Réponse de la Ministre Marie Dominique Simonet,
La Belgique, comme 148 autres pays, a voté ce 20 octobre, en conférence générale de l’Unesco, en faveur du projet de
convention sur la protection et la promotion de la diversité des expressions culturelles. Ce vote a conduit à l’adoption
formelle de cet instrument. Nous en sommes heureux et nous en réjouissons. Cette adoption est une étape majeure, mais ce
n’est qu’une étape, et vous l’avez dit. Les fruits sont prometteurs mais doivent encore mûrir et être récoltés.

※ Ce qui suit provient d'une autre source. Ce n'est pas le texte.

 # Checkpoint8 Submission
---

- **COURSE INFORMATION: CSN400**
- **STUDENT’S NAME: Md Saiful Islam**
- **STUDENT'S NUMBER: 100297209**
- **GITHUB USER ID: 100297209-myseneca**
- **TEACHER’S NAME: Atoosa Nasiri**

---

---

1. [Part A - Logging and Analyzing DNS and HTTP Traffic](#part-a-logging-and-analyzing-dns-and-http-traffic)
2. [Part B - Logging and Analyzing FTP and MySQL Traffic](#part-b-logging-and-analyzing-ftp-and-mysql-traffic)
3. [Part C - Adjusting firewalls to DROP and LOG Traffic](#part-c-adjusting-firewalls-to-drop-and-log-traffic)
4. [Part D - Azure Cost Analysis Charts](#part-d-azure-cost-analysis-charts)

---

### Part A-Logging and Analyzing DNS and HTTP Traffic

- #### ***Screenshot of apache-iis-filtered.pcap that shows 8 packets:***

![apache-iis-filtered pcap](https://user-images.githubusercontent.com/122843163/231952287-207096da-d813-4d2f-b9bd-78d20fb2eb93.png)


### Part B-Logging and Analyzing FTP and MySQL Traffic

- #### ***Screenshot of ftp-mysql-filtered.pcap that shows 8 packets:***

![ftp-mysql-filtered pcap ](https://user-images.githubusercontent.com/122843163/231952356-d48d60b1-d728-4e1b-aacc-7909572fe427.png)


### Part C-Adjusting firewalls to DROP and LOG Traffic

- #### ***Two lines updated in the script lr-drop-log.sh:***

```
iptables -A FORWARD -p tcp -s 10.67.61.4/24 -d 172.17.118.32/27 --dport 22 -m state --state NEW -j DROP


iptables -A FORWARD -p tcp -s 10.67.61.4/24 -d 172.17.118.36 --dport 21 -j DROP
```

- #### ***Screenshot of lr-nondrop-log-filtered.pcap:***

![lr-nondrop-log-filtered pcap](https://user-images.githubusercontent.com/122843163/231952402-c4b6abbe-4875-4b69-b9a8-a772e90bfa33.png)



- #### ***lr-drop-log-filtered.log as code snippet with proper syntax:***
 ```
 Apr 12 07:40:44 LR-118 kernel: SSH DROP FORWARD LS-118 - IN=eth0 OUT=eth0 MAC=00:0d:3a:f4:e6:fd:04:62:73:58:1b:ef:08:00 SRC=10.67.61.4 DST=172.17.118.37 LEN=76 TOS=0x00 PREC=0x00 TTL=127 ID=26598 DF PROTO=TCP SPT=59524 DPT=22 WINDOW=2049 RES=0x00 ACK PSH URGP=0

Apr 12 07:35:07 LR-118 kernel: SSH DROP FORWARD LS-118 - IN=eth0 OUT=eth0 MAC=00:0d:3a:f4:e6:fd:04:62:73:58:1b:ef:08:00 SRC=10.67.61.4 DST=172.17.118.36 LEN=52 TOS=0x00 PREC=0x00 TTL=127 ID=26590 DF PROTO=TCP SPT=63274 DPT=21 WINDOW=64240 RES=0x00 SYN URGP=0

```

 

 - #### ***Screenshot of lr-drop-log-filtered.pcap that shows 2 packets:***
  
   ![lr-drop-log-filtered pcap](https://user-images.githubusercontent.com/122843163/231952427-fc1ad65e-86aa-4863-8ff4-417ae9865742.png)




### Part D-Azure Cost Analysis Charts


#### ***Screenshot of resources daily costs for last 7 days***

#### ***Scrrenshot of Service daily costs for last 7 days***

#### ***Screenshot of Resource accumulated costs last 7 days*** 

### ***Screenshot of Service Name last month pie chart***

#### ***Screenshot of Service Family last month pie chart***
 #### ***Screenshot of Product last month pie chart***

Il importe maintenant, et plus encore pour ceux qui, comme notre Communauté, en ont été précurseurs, de faire vivre cette
convention. Cela passera par la récolte, souhaitée rapide, de 30 ratifications. Ce traité entrera en effet en vigueur trois
mois après le dépôt du trentième instrument de ratification, mais uniquement pour les États ou organisations d’intégration
régionale qui auront ratifié la convention à cette date. Ce délai restera toutefois identique pour toute autre partie, même
ultérieurement. En effet, nous en souhaitons trente, mais nous espérons également que les 148 votants, à terme, déposent
leurs instruments respectifs.
Je peux vous assurer que la Communauté français entamera le plus rapidement possible le processus qui conduira à la
signature et à la ratification par la Belgique de cet instrument international. Les textes officiels sont généralement
communiqués par l’Unesco dans un délai de deux mois, et il est essentiel de disposer de la version finale authentique pour
la ratifier. Nous l’attendons donc. Nous de présenter le traité au vote du parlement de la Communauté dès le mois de février
ou de mars prochains.
Parallèlement, nous continuerons à sensibiliser nos partenaires au sein de l’Union européenne et de la Francophonie, à une
ratification sans délai. Nous avons toujours été et restons mobilisés, que ce soit par des contacts politiques dans les
commissions mixtes bilatérales et dans les enceintes multilatérales ou par le biais de notre réseau à l’étranger. Du reste,
la Commission européenne, qui a joué un rôle important dans ce dossier, entamera la procédure de ratification de la
convention, probablement durant la présidence britannique. Ce sujet sera déjà évoqué les 14 et 15 novembre au conseil
culturel de l’Union.
J’en viens à la participation de la Communauté française au fonds de soutien à la diversité culturelle. Je suppose que vous
ne manquerez pas de lui faire part de ma réponse. Ce fonds est en effet prévu par l’article 18 de la convention. Il tend au
renforcement des capacités des industries culturelles en développement. Il est important de rappeler que la convention
n’est pas protectionniste. Elle permet aux États de poursuivre des politiques actives dans ce domaine, y compris dans
l’expression des minorités, mais elle vise aussi la promotion des échanges et de la coopération internationale. La
convention est donc également un instrument au service du développement culturel des pays du Sud. La ratification, comme la
signature de la convention, ne peuvent s’envisager sans un soutien massif de ces pays. À cet égard nous devons rendre
hommage aux pays en voie de développement, singulièrement les pays francophone, qui au cours des travaux de rédaction ont
résisté à des pressions constantes, souvent sous forme de promesses alléchantes. Ils ont ainsi contribué, dans une large
mesure, au succès dont nous nous félicitons aujourd’hui.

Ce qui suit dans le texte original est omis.